Cannabis Tipping Point

The cannabis business is wild. It is one thing to start a store, a brand, or add new products to grow on the farm, but it is another when everyone has to follow the Government rules and regulations that are evolving daily. There are multiple factors at play.

Back in the early days of 1996, California began issuing medical cannabis dispensary licenses to sell to patients with serious diseases. It did not take that long until anyone could get a medical cannabis license to purchase weed. Few licenses were available, but getting one seemed to be a golden ticket, particularly if you could get them in multiple states. That happened, and many of those brands were only looking to the future when laws would change, and there would be recreational consumers. Many of these brands are now being traded on the Toronto Stock Exchange.

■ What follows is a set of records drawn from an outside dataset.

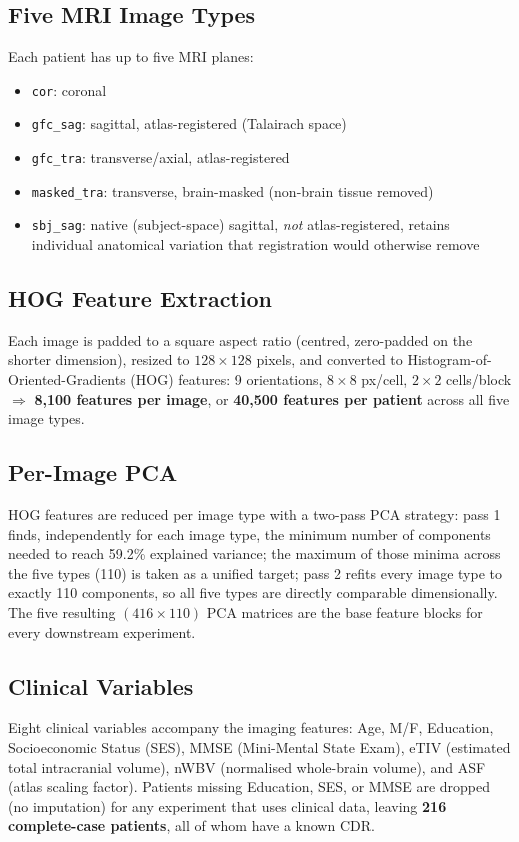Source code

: \documentclass[11pt, a4paper]{article}
\begin{document}
\subsection{Five MRI Image Types}
Each patient has up to five MRI planes:
\begin{itemize}[noitemsep]
    \item \texttt{cor}: coronal
    \item \texttt{gfc\_sag}: sagittal, atlas-registered (Talairach space)
    \item \texttt{gfc\_tra}: transverse/axial, atlas-registered
    \item \texttt{masked\_tra}: transverse, brain-masked (non-brain tissue removed)
    \item \texttt{sbj\_sag}: native (subject-space) sagittal, \emph{not} atlas-registered, retains
    individual anatomical variation that registration would otherwise remove
\end{itemize}

\subsection{HOG Feature Extraction}
Each image is padded to a square aspect ratio (centred, zero-padded on the shorter dimension),
resized to $128\times128$ pixels, and converted to Histogram-of-Oriented-Gradients (HOG) features:
9 orientations, $8\times8$ px/cell, $2\times2$ cells/block $\Rightarrow$ \textbf{8{,}100 features per
image}, or \textbf{40{,}500 features per patient} across all five image types.

\subsection{Per-Image PCA}
HOG features are reduced per image type with a two-pass PCA strategy: pass 1 finds, independently
for each image type, the minimum number of components needed to reach 59.2\% explained variance;
the maximum of those minima across the five types (110) is taken as a unified target; pass 2 refits
every image type to exactly 110 components, so all five types are directly comparable
dimensionally. The five resulting $(416\times110)$ PCA matrices are the base feature blocks for
every downstream experiment.

\subsection{Clinical Variables}
Eight clinical variables accompany the imaging features: Age, M/F, Education, Socioeconomic Status
(SES), MMSE (Mini-Mental State Exam), eTIV (estimated total intracranial volume), nWBV (normalised
whole-brain volume), and ASF (atlas scaling factor). Patients missing Education, SES, or MMSE are
dropped (no imputation) for any experiment that uses clinical data, leaving \textbf{216 complete-case
patients}, all of whom have a known CDR.
\end{document}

Most of these companies are bleeding cash as they have grown at any cost. Everyone believed that such a nascent industry as cannabis was all about a first-to-market advantage. Many of these publicly traded companies owe substantial tax bills, their products aren’t great, the market is different in every state, and they are vertically integrated, making them large. The market isn’t bearing what they had hoped.

NYState, for one, has held these large companies back, letting the market be filled with new entrepreneurs. I applaud NYS for that.

The valuations of most of these publicly traded cannabis companies are going down in valuations even though Federal legalization is inevitable. Federal legalization will change everything. Banks will open their doors to this industry in a hot second, and so will credit card companies. Research will boom. The opportunity for investment in new brands will happen. The industry will snowball as the 280E tax goes away.

I am not convinced many of the early companies that are now publicly traded will survive. They aren’t agile anymore and will need more cash to survive. Maybe some of them will take the hit and make the painful decisions necessary to survive. I can only equate this to watching the tech industry undergo multiple iterations.

Right now, we are watching the second generation of cannabis take place.